- **PROBLEM STATEMENT**:
Output everything in the data exactly, leaving the pictures out.

- **GIVEN INFORMATION**:
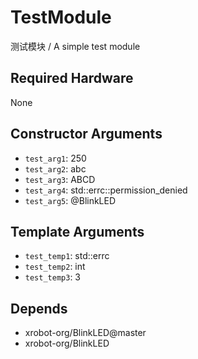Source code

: # TestModule

测试模块 / A simple test module

## Required Hardware
None

## Constructor Arguments
- `test_arg1`: 250
- `test_arg2`: abc
- `test_arg3`: ABCD
- `test_arg4`: std::errc::permission_denied
- `test_arg5`: @BlinkLED

## Template Arguments
- `test_temp1`: std::errc
- `test_temp2`: int
- `test_temp3`: 3

## Depends
- xrobot-org/BlinkLED@master
- xrobot-org/BlinkLED
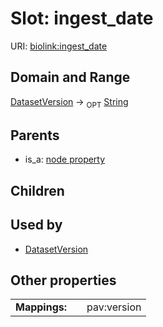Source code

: 
# Slot: ingest_date




URI: [biolink:ingest_date](https://w3id.org/biolink/vocab/ingest_date)


## Domain and Range

[DatasetVersion](DatasetVersion.md) ->  <sub>OPT</sub> [String](types/String.md)

## Parents

 *  is_a: [node property](node_property.md)

## Children


## Used by

 * [DatasetVersion](DatasetVersion.md)

## Other properties

|  |  |  |
| --- | --- | --- |
| **Mappings:** | | pav:version |

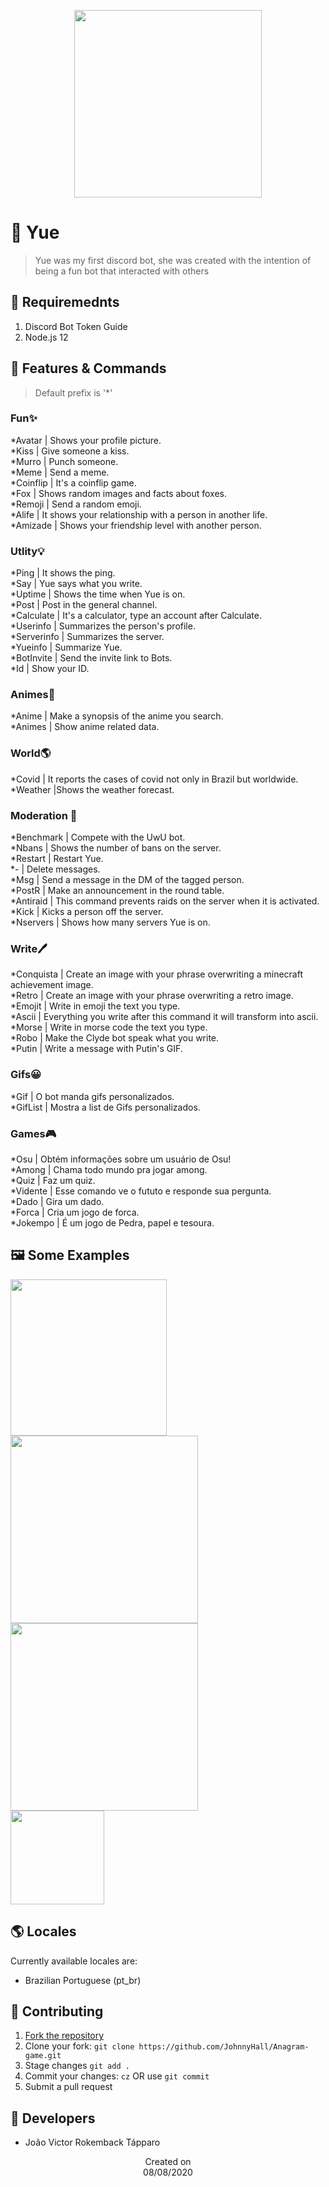 <p align="center">
  <img src="https://i.imgur.com/ZSifSPK.png" height='300'/>
</p>

# 🍭 Yue
> Yue was my first discord bot, she was created with the intention of being a fun bot that interacted with others

## 📜 Requiremednts
1. Discord Bot Token Guide
2. Node.js 12

## 📝 Features & Commands
> Default prefix is '*'

### Fun✨
*Avatar | Shows your profile picture.<br>
*Kiss | Give someone a kiss.<br>
*Murro | Punch someone.<br>
*Meme | Send a meme.<br>
*Coinflip | It's a coinflip game.<br>
*Fox | Shows random images and facts about foxes.<br>
*Remoji | Send a random emoji.<br>
*Alife | It shows your relationship with a person in another life.<br>
*Amizade | Shows your friendship level with another person.<br>

### Utlity💡
*Ping | It shows the ping.<br>
*Say | Yue says what you write.<br>
*Uptime | Shows the time when Yue is on.<br>
*Post | Post in the general channel.<br>
*Calculate | It's a calculator, type an account after Calculate.<br>
*Userinfo | Summarizes the person's profile.<br>
*Serverinfo | Summarizes the server.<br>
*Yueinfo | Summarize Yue.<br>
*BotInvite | Send the invite link to Bots.<br>
*Id | Show your ID.<br>

### Animes🎌
*Anime | Make a synopsis of the anime you search.<br>
*Animes | Show anime related data.<br>

### World🌎
*Covid | It reports the cases of covid not only in Brazil but worldwide.<br>
*Weather |Shows the weather forecast.<br>

### Moderation 💬
*Benchmark | Compete with the UwU bot.<br>
*Nbans | Shows the number of bans on the server.<br>
*Restart | Restart Yue.<br>
*- | Delete messages.<br>
*Msg | Send a message in the DM of the tagged person.<br>
*PostR | Make an announcement in the round table.<br>
*Antiraid | This command prevents raids on the server when it is activated.<br>
*Kick | Kicks a person off the server.<br>
*Nservers | Shows how many servers Yue is on.<br>

### Write🖊️
*Conquista | Create an image with your phrase overwriting a minecraft achievement image.<br>
*Retro | Create an image with your phrase overwriting a retro image.<br>
*Emojit | Write in emoji the text you type.<br>
*Ascii | Everything you write after this command it will transform into ascii.<br>
*Morse | Write in morse code the text you type.<br>
*Robo | Make the Clyde bot speak what you write.<br>
*Putin | Write a message with Putin's GIF.<br>

### Gifs😀
*Gif | O bot manda gifs personalizados.<br>
*GifList | Mostra a list de Gifs personalizados.<br>

### Games🎮
*Osu | Obtém informações sobre um usuário de Osu!<br>
*Among | Chama todo mundo pra jogar among.<br>
*Quiz | Faz um quiz.<br>
*Vidente | Esse comando ve o fututo e responde sua pergunta.<br>
*Dado | Gira um dado.<br>
*Forca | Cria um jogo de forca.<br>
*Jokempo | É um jogo de Pedra, papel e tesoura.<br>

## 🖼️ Some Examples
  <img src="https://i.imgur.com/PsxGxMN.png" height='250'/><br>
  <img src="https://i.imgur.com/mIt0IG5.png" height='300'/><br>
  <img src="https://i.imgur.com/LuRAABM.png" height='300'/><br>
  <img src="https://i.imgur.com/GeXmPiY.png" height='150'/>
  
## 🌎 Locales
Currently available locales are:
- Brazilian Portuguese (pt_br)

## 🤝 Contributing
1. [Fork the repository](https://github.com/JohnnyHall/Anagram-game/fork)
2. Clone your fork: `git clone https://github.com/JohnnyHall/Anagram-game.git`
3. Stage changes `git add .`
4. Commit your changes: `cz` OR use `git commit`
5. Submit a pull request

## 👤 Developers
 - João Victor Rokemback Tápparo

<p align="center">
  Created on <br>
  08/08/2020
</p>
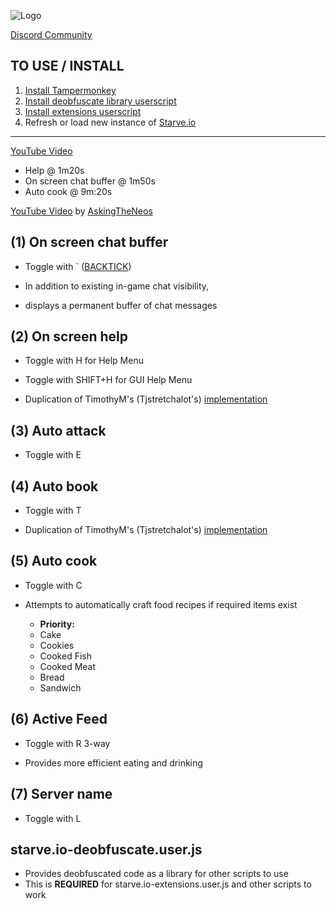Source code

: ![Logo](http://i.imgur.com/7QRIFun.png)

[Discord Community](https://discord.gg/xeRgqUr)

TO USE / INSTALL
----------------
1. [Install Tampermonkey](https://tampermonkey.net)
2. [Install deobfuscate library userscript](https://github.com/jasonkhanlar/starve-io-extensions/raw/master/starve.io-deobfuscate.user.js)
3. [Install extensions userscript](https://github.com/jasonkhanlar/starve-io-extensions/raw/master/starve.io-extensions.user.js)
4. Refresh or load new instance of [Starve.io](http://starve.io)

---------------

[YouTube Video](https://youtu.be/IpvEiCeQVAs)
* Help @ 1m20s
* On screen chat buffer @ 1m50s
* Auto cook @ 9m:20s

[YouTube Video](https://youtu.be/LveuRqidKhY) by [AskingTheNeos](https://www.youtube.com/channel/UCDjgEaRWYbqowT8E3U9R_7Q)

(1) On screen chat buffer
-------------------------
* Toggle with ` ([BACKTICK](https://en.wikipedia.org/wiki/Grave_accent#Use_in_programming))

* In addition to existing in-game chat visibility,
* displays a permanent buffer of chat messages

(2) On screen help
------------------
* Toggle with H for Help Menu
* Toggle with SHIFT+H for GUI Help Menu

* Duplication of TimothyM's (Tjstretchalot's) [implementation](https://github.com/Tjstretchalot/starve-io-extensions)

(3) Auto attack
---------------
* Toggle with E

(4) Auto book
-------------
* Toggle with T

* Duplication of TimothyM's (Tjstretchalot's) [implementation](https://github.com/Tjstretchalot/starve-io-extensions)

(5) Auto cook
-------------
* Toggle with C

* Attempts to automatically craft food recipes if required items exist
  * **Priority:**
  * Cake
  * Cookies
  * Cooked Fish
  * Cooked Meat
  * Bread
  * Sandwich

(6) Active Feed
---------------
* Toggle with R 3-way

* Provides more efficient eating and drinking

(7) Server name
---------------
* Toggle with L

## starve.io-deobfuscate.user.js

* Provides deobfuscated code as a library for other scripts to use
* This is **REQUIRED** for starve.io-extensions.user.js and other scripts to work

- **WRITTEN RESPONSE**:
Source code

: # TestModule

测试模块 / A simple test module

## Required Hardware
None

## Constructor Arguments
- `test_arg1`: 250
- `test_arg2`: abc
- `test_arg3`: ABCD
- `test_arg4`: std::errc::permission_denied
- `test_arg5`: @BlinkLED

## Template Arguments
- `test_temp1`: std::errc
- `test_temp2`: int
- `test_temp3`: 3

## Depends
- xrobot-org/BlinkLED@master
- xrobot-org/BlinkLED
Source code

: 
# Slot: ingest_date




URI: [biolink:ingest_date](https://w3id.org/biolink/vocab/ingest_date)


## Domain and Range

[DatasetVersion](DatasetVersion.md) ->  <sub>OPT</sub> [String](types/String.md)

## Parents

 *  is_a: [node property](node_property.md)

## Children


## Used by

 * [DatasetVersion](DatasetVersion.md)

## Other properties

|  |  |  |
| --- | --- | --- |
| **Mappings:** | | pav:version |

 <p align="center">
  <img src="https://i.imgur.com/ZSifSPK.png" height='300'/>
</p>

# 🍭 Yue
> Yue was my first discord bot, she was created with the intention of being a fun bot that interacted with others

## 📜 Requiremednts
1. Discord Bot Token Guide
2. Node.js 12

## 📝 Features & Commands
> Default prefix is '*'

### Fun✨
*Avatar | Shows your profile picture.<br>
*Kiss | Give someone a kiss.<br>
*Murro | Punch someone.<br>
*Meme | Send a meme.<br>
*Coinflip | It's a coinflip game.<br>
*Fox | Shows random images and facts about foxes.<br>
*Remoji | Send a random emoji.<br>
*Alife | It shows your relationship with a person in another life.<br>
*Amizade | Shows your friendship level with another person.<br>

### Utlity💡
*Ping | It shows the ping.<br>
*Say | Yue says what you write.<br>
*Uptime | Shows the time when Yue is on.<br>
*Post | Post in the general channel.<br>
*Calculate | It's a calculator, type an account after Calculate.<br>
*Userinfo | Summarizes the person's profile.<br>
*Serverinfo | Summarizes the server.<br>
*Yueinfo | Summarize Yue.<br>
*BotInvite | Send the invite link to Bots.<br>
*Id | Show your ID.<br>

### Animes🎌
*Anime | Make a synopsis of the anime you search.<br>
*Animes | Show anime related data.<br>

### World🌎
*Covid | It reports the cases of covid not only in Brazil but worldwide.<br>
*Weather |Shows the weather forecast.<br>

### Moderation 💬
*Benchmark | Compete with the UwU bot.<br>
*Nbans | Shows the number of bans on the server.<br>
*Restart | Restart Yue.<br>
*- | Delete messages.<br>
*Msg | Send a message in the DM of the tagged person.<br>
*PostR | Make an announcement in the round table.<br>
*Antiraid | This command prevents raids on the server when it is activated.<br>
*Kick | Kicks a person off the server.<br>
*Nservers | Shows how many servers Yue is on.<br>

### Write🖊️
*Conquista | Create an image with your phrase overwriting a minecraft achievement image.<br>
*Retro | Create an image with your phrase overwriting a retro image.<br>
*Emojit | Write in emoji the text you type.<br>
*Ascii | Everything you write after this command it will transform into ascii.<br>
*Morse | Write in morse code the text you type.<br>
*Robo | Make the Clyde bot speak what you write.<br>
*Putin | Write a message with Putin's GIF.<br>

### Gifs😀
*Gif | O bot manda gifs personalizados.<br>
*GifList | Mostra a list de Gifs personalizados.<br>

### Games🎮
*Osu | Obtém informações sobre um usuário de Osu!<br>
*Among | Chama todo mundo pra jogar among.<br>
*Quiz | Faz um quiz.<br>
*Vidente | Esse comando ve o fututo e responde sua pergunta.<br>
*Dado | Gira um dado.<br>
*Forca | Cria um jogo de forca.<br>
*Jokempo | É um jogo de Pedra, papel e tesoura.<br>

## 🖼️ Some Examples
  <img src="https://i.imgur.com/PsxGxMN.png" height='250'/><br>
  <img src="https://i.imgur.com/mIt0IG5.png" height='300'/><br>
  <img src="https://i.imgur.com/LuRAABM.png" height='300'/><br>
  <img src="https://i.imgur.com/GeXmPiY.png" height='150'/>
  
## 🌎 Locales
Currently available locales are:
- Brazilian Portuguese (pt_br)

## 🤝 Contributing
1. [Fork the repository](https://github.com/JohnnyHall/Anagram-game/fork)
2. Clone your fork: `git clone https://github.com/JohnnyHall/Anagram-game.git`
3. Stage changes `git add .`
4. Commit your changes: `cz` OR use `git commit`
5. Submit a pull request

## 👤 Developers
 - João Victor Rokemback Tápparo

<p align="center">
  Created on <br>
  08/08/2020
</p>
Source code

: ![Logo](http://i.imgur.com/7QRIFun.png)

[Discord Community](https://discord.gg/xeRgqUr)

TO USE / INSTALL
----------------
1. [Install Tampermonkey](https://tampermonkey.net)
2. [Install deobfuscate library userscript](https://github.com/jasonkhanlar/starve-io-extensions/raw/master/starve.io-deobfuscate.user.js)
3. [Install extensions userscript](https://github.com/jasonkhanlar/starve-io-extensions/raw/master/starve.io-extensions.user.js)
4. Refresh or load new instance of [Starve.io](http://starve.io)

---------------

[YouTube Video](https://youtu.be/IpvEiCeQVAs)
* Help @ 1m20s
* On screen chat buffer @ 1m50s
* Auto cook @ 9m:20s

[YouTube Video](https://youtu.be/LveuRqidKhY) by [AskingTheNeos](https://www.youtube.com/channel/UCDjgEaRWYbqowT8E3U9R_7Q)

(1) On screen chat buffer
-------------------------
* Toggle with ` ([BACKTICK](https://en.wikipedia.org/wiki/Grave_accent#Use_in_programming))

* In addition to existing in-game chat visibility,
* displays a permanent buffer of chat messages

(2) On screen help
------------------
* Toggle with H for Help Menu
* Toggle with SHIFT+H for GUI Help Menu

* Duplication of TimothyM's (Tjstretchalot's) [implementation](https://github.com/Tjstretchalot/starve-io-extensions)

(3) Auto attack
---------------
* Toggle with E

(4) Auto book
-------------
* Toggle with T

* Duplication of TimothyM's (Tjstretchalot's) [implementation](https://github.com/Tjstretchalot/starve-io-extensions)

(5) Auto cook
-------------
* Toggle with C

* Attempts to automatically craft food recipes if required items exist
  * **Priority:**
  * Cake
  * Cookies
  * Cooked Fish
  * Cooked Meat
  * Bread
  * Sandwich

(6) Active Feed
---------------
* Toggle with R 3-way

* Provides more efficient eating and drinking

(7) Server name
---------------
* Toggle with L

## starve.io-deobfuscate.user.js

* Provides deobfuscated code as a library for other scripts to use
* This is **REQUIRED** for starve.io-extensions.user.js and other scripts to work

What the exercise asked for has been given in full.